As mentioned, the CatalogProvider can manage the schemas in a catalog, and the MemoryCatalogProvider is a simple implementation of the CatalogProvider trait. It stores schemas in a DashMap. With that the CatalogProvider trait can be implemented.

use std::any::Any;
use std::sync::Arc;
use dashmap::DashMap;
use datafusion::catalog::{CatalogProvider, SchemaProvider};
use datafusion::common::Result;

#[derive(Debug)]
pub struct MemoryCatalogProvider {
    schemas: DashMap<String, Arc<dyn SchemaProvider>>,
}

impl CatalogProvider for MemoryCatalogProvider {
    fn as_any(&self) -> &dyn Any {
        self
    }

    fn schema_names(&self) -> Vec<String> {
        self.schemas.iter().map(|s| s.key().clone()).collect()
    }

    fn schema(&self, name: &str) -> Option<Arc<dyn SchemaProvider>> {
        self.schemas.get(name).map(|s| s.value().clone())
    }

    fn register_schema(
        &self,
        name: &str,
        schema: Arc<dyn SchemaProvider>,
    ) -> Result<Option<Arc<dyn SchemaProvider>>> {
        Ok(self.schemas.insert(name.into(), schema))
    }

    fn deregister_schema(
        &self,
        name: &str,
        cascade: bool,
    ) -> Result<Option<Arc<dyn SchemaProvider>>> {
        /// `cascade` is not used here, but can be used to control whether
        /// to delete all tables in the schema or not.
        if let Some(schema) = self.schema(name) {
            let (_, removed) = self.schemas.remove(name).unwrap();
            Ok(Some(removed))
        } else {
            Ok(None)
        }
    }
}

Again, this is fairly straightforward, as there’s an underlying data structure to store the state, via key-value pairs. With that the CatalogProviderList trait can be implemented.

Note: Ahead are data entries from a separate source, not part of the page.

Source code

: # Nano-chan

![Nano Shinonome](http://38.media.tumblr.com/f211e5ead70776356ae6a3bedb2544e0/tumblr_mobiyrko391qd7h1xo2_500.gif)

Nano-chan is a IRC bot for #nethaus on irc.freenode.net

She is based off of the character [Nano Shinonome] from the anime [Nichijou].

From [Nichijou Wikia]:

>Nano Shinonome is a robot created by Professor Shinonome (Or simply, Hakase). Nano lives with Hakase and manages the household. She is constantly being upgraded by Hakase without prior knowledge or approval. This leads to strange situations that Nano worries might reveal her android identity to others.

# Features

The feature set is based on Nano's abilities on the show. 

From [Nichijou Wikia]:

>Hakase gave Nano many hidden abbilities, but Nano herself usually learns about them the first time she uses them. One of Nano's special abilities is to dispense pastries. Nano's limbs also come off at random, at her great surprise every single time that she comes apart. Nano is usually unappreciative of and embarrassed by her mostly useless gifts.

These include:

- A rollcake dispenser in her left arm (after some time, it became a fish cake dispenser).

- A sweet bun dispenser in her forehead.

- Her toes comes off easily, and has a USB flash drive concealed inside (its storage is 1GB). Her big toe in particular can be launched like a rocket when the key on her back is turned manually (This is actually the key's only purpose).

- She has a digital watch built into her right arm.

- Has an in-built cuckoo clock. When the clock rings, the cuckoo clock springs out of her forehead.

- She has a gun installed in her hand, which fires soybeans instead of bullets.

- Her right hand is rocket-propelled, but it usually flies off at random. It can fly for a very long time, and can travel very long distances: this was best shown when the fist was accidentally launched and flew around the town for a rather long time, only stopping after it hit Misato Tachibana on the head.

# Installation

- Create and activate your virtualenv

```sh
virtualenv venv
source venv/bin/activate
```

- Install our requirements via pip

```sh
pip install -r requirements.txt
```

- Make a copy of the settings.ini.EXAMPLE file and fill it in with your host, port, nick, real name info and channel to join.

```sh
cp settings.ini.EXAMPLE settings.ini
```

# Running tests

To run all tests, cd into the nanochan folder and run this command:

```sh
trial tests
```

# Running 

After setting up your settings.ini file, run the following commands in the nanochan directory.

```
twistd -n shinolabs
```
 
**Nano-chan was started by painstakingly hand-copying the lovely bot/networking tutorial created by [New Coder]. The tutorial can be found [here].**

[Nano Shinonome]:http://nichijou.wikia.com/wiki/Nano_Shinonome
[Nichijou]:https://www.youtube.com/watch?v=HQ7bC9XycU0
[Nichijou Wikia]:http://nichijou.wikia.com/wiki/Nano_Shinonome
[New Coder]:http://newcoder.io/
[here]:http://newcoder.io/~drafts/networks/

Implementing MemoryCatalogProviderList

use std::any::Any;
use std::sync::Arc;
use dashmap::DashMap;
use datafusion::catalog::{CatalogProviderList, CatalogProvider};
use datafusion::common::Result;

#[derive(Debug)]
pub struct MemoryCatalogProviderList {
    /// Collection of catalogs containing schemas and ultimately TableProviders
    pub catalogs: DashMap<String, Arc<dyn CatalogProvider>>,
}

impl CatalogProviderList for MemoryCatalogProviderList {
    fn as_any(&self) -> &dyn Any {
        self
    }

    fn register_catalog(
        &self,
        name: String,
        catalog: Arc<dyn CatalogProvider>,
    ) -> Option<Arc<dyn CatalogProvider>> {
        self.catalogs.insert(name, catalog)
    }

    fn catalog_names(&self) -> Vec<String> {
        self.catalogs.iter().map(|c| c.key().clone()).collect()
    }

    fn catalog(&self, name: &str) -> Option<Arc<dyn CatalogProvider>> {
        self.catalogs.get(name).map(|c| c.value().clone())
    }
}

Like other traits, it also maintains the mapping of the Catalog’s name to the CatalogProvider.

Recap

To recap, you need to:

  1. Implement the TableProvider trait to create a table provider, or use an existing one.

  2. Implement the SchemaProvider trait to create a schema provider, or use an existing one.

  3. Implement the CatalogProvider trait to create a catalog provider, or use an existing one.

  4. Implement the CatalogProviderList trait to create a CatalogProviderList, or use an existing one.